-- Raw data follows --

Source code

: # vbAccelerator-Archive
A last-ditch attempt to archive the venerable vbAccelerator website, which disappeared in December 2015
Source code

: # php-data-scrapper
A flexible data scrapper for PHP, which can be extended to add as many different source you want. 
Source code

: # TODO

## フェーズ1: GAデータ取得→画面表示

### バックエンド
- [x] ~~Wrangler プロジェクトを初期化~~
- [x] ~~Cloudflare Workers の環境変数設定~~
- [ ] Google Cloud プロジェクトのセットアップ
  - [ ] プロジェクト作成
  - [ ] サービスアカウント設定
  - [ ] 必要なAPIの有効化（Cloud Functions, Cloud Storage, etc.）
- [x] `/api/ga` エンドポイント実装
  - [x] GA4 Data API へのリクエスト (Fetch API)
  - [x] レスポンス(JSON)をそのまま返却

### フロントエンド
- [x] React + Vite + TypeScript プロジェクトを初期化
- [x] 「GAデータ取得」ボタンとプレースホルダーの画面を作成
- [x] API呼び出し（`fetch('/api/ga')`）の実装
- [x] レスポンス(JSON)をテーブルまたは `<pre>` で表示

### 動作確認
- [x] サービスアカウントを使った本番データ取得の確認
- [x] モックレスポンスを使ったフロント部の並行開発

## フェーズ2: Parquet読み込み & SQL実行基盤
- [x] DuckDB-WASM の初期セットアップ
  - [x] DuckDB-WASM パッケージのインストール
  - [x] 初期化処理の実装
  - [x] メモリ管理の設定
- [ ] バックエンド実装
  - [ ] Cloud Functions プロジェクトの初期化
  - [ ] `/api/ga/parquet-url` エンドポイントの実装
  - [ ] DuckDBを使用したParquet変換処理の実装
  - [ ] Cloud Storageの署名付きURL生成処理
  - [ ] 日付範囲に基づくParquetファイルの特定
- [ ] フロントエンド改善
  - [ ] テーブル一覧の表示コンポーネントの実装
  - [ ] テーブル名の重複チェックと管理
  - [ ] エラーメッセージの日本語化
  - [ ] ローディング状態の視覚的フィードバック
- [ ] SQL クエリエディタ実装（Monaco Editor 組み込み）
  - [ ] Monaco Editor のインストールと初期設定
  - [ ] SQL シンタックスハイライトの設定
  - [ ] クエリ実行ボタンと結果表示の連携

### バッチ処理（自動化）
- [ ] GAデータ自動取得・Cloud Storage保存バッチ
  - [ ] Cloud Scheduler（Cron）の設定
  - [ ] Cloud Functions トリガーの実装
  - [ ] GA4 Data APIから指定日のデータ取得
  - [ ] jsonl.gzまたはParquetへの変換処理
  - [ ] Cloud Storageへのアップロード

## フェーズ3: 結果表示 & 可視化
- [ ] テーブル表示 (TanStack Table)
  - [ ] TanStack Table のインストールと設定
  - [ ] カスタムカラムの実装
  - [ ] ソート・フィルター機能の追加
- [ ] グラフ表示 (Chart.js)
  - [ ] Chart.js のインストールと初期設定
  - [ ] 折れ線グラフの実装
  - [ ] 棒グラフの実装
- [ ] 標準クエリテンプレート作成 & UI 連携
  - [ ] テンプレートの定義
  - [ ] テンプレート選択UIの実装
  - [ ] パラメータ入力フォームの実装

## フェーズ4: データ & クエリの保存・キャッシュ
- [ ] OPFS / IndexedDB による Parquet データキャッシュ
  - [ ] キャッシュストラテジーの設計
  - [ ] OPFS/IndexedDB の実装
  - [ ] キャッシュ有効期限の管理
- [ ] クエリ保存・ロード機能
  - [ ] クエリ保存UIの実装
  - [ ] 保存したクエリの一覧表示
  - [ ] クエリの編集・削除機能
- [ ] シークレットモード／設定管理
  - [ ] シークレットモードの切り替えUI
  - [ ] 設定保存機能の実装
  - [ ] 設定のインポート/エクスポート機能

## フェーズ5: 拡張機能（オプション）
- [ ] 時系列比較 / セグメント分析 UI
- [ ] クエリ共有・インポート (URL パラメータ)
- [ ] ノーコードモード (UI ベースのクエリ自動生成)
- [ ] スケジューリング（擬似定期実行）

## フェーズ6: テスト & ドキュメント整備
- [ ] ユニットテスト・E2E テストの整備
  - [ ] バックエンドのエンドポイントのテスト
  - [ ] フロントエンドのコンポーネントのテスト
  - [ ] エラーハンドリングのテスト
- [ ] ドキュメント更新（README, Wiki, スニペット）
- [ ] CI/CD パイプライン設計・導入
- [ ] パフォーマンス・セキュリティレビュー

-- Raw data concluded --

Assigned task: All lines from the one containing "- [ ] クエリ共有・インポート (URL パラメータ)" through the end of the listing must be transcribed exactly. No other lines belong in the answer.

Answer for this exercise:
- [ ] クエリ共有・インポート (URL パラメータ)
- [ ] ノーコードモード (UI ベースのクエリ自動生成)
- [ ] スケジューリング（擬似定期実行）

## フェーズ6: テスト & ドキュメント整備
- [ ] ユニットテスト・E2E テストの整備
  - [ ] バックエンドのエンドポイントのテスト
  - [ ] フロントエンドのコンポーネントのテスト
  - [ ] エラーハンドリングのテスト
- [ ] ドキュメント更新（README, Wiki, スニペット）
- [ ] CI/CD パイプライン設計・導入
- [ ] パフォーマンス・セキュリティレビュー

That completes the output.